→ Collected data:
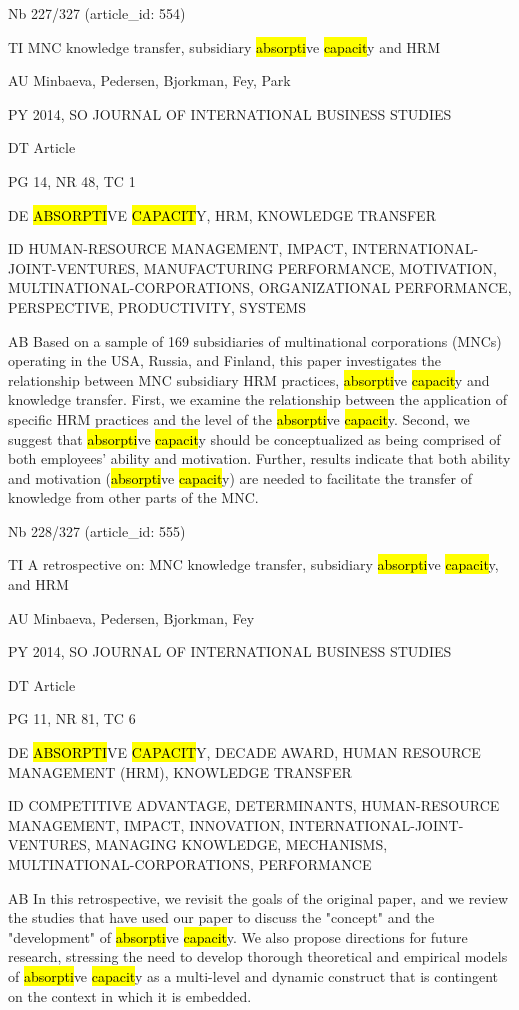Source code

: \documentclass[a4paper]{article}
\begin{document}
\vspace*{-2cm}
Nb \tabto{0cm}227/327 (article\_id: 554)\par
TI \tabto{0cm}MNC knowledge transfer, subsidiary \hl{absorpti}ve \hl{capacit}y and HRM\par
AU \tabto{0cm}Minbaeva, Pedersen, Bjorkman, Fey, Park\par
PY \tabto{0cm}2014, SO JOURNAL OF INTERNATIONAL BUSINESS STUDIES\par
DT \tabto{0cm}Article\par
PG \tabto{0cm}14, NR 48, TC 1\par
DE \tabto{0cm}\hl{ABSORPTI}VE \hl{CAPACIT}Y, HRM, KNOWLEDGE TRANSFER\par
ID \tabto{0cm}HUMAN-RESOURCE MANAGEMENT, IMPACT, INTERNATIONAL-JOINT-VENTURES, MANUFACTURING PERFORMANCE, MOTIVATION, MULTINATIONAL-CORPORATIONS, ORGANIZATIONAL PERFORMANCE, PERSPECTIVE, PRODUCTIVITY, SYSTEMS\par
AB \tabto{0cm}Based on a sample of 169 subsidiaries of multinational corporations (MNCs) operating in the USA, Russia, and Finland, this paper investigates the relationship between MNC subsidiary HRM practices, \hl{absorpti}ve \hl{capacit}y and knowledge transfer. First, we examine the relationship between the application of specific HRM practices and the level of the \hl{absorpti}ve \hl{capacit}y. Second, we suggest that \hl{absorpti}ve \hl{capacit}y should be conceptualized as being comprised of both employees' ability and motivation. Further, results indicate that both ability and motivation (\hl{absorpti}ve \hl{capacit}y) are needed to facilitate the transfer of knowledge from other parts of the MNC.\par
\clearpage

\vspace*{-2cm}
Nb \tabto{0cm}228/327 (article\_id: 555)\par
TI \tabto{0cm}A retrospective on: MNC knowledge transfer, subsidiary \hl{absorpti}ve \hl{capacit}y, and HRM\par
AU \tabto{0cm}Minbaeva, Pedersen, Bjorkman, Fey\par
PY \tabto{0cm}2014, SO JOURNAL OF INTERNATIONAL BUSINESS STUDIES\par
DT \tabto{0cm}Article\par
PG \tabto{0cm}11, NR 81, TC 6\par
DE \tabto{0cm}\hl{ABSORPTI}VE \hl{CAPACIT}Y, DECADE AWARD, HUMAN RESOURCE MANAGEMENT (HRM), KNOWLEDGE TRANSFER\par
ID \tabto{0cm}COMPETITIVE ADVANTAGE, DETERMINANTS, HUMAN-RESOURCE MANAGEMENT, IMPACT, INNOVATION, INTERNATIONAL-JOINT-VENTURES, MANAGING KNOWLEDGE, MECHANISMS, MULTINATIONAL-CORPORATIONS, PERFORMANCE\par
AB \tabto{0cm}In this retrospective, we revisit the goals of the original paper, and we review the studies that have used our paper to discuss the "concept" and the "development" of \hl{absorpti}ve \hl{capacit}y. We also propose directions for future research, stressing the need to develop thorough theoretical and empirical models of \hl{absorpti}ve \hl{capacit}y as a multi-level and dynamic construct that is contingent on the context in which it is embedded.\par
\clearpage
\end{document}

→ EXERCISE BRIEF:
Make an exact copy of the records shown above, without the pictures.

→ ANSWER TO THE PROBLEM:
Source code

: \documentclass[a4paper]{article}
\begin{document}
\vspace*{-2cm}
Nb \tabto{0cm}227/327 (article\_id: 554)\par
TI \tabto{0cm}MNC knowledge transfer, subsidiary \hl{absorpti}ve \hl{capacit}y and HRM\par
AU \tabto{0cm}Minbaeva, Pedersen, Bjorkman, Fey, Park\par
PY \tabto{0cm}2014, SO JOURNAL OF INTERNATIONAL BUSINESS STUDIES\par
DT \tabto{0cm}Article\par
PG \tabto{0cm}14, NR 48, TC 1\par
DE \tabto{0cm}\hl{ABSORPTI}VE \hl{CAPACIT}Y, HRM, KNOWLEDGE TRANSFER\par
ID \tabto{0cm}HUMAN-RESOURCE MANAGEMENT, IMPACT, INTERNATIONAL-JOINT-VENTURES, MANUFACTURING PERFORMANCE, MOTIVATION, MULTINATIONAL-CORPORATIONS, ORGANIZATIONAL PERFORMANCE, PERSPECTIVE, PRODUCTIVITY, SYSTEMS\par
AB \tabto{0cm}Based on a sample of 169 subsidiaries of multinational corporations (MNCs) operating in the USA, Russia, and Finland, this paper investigates the relationship between MNC subsidiary HRM practices, \hl{absorpti}ve \hl{capacit}y and knowledge transfer. First, we examine the relationship between the application of specific HRM practices and the level of the \hl{absorpti}ve \hl{capacit}y. Second, we suggest that \hl{absorpti}ve \hl{capacit}y should be conceptualized as being comprised of both employees' ability and motivation. Further, results indicate that both ability and motivation (\hl{absorpti}ve \hl{capacit}y) are needed to facilitate the transfer of knowledge from other parts of the MNC.\par
\clearpage

\vspace*{-2cm}
Nb \tabto{0cm}228/327 (article\_id: 555)\par
TI \tabto{0cm}A retrospective on: MNC knowledge transfer, subsidiary \hl{absorpti}ve \hl{capacit}y, and HRM\par
AU \tabto{0cm}Minbaeva, Pedersen, Bjorkman, Fey\par
PY \tabto{0cm}2014, SO JOURNAL OF INTERNATIONAL BUSINESS STUDIES\par
DT \tabto{0cm}Article\par
PG \tabto{0cm}11, NR 81, TC 6\par
DE \tabto{0cm}\hl{ABSORPTI}VE \hl{CAPACIT}Y, DECADE AWARD, HUMAN RESOURCE MANAGEMENT (HRM), KNOWLEDGE TRANSFER\par
ID \tabto{0cm}COMPETITIVE ADVANTAGE, DETERMINANTS, HUMAN-RESOURCE MANAGEMENT, IMPACT, INNOVATION, INTERNATIONAL-JOINT-VENTURES, MANAGING KNOWLEDGE, MECHANISMS, MULTINATIONAL-CORPORATIONS, PERFORMANCE\par
AB \tabto{0cm}In this retrospective, we revisit the goals of the original paper, and we review the studies that have used our paper to discuss the "concept" and the "development" of \hl{absorpti}ve \hl{capacit}y. We also propose directions for future research, stressing the need to develop thorough theoretical and empirical models of \hl{absorpti}ve \hl{capacit}y as a multi-level and dynamic construct that is contingent on the context in which it is embedded.\par
\clearpage
\end{document}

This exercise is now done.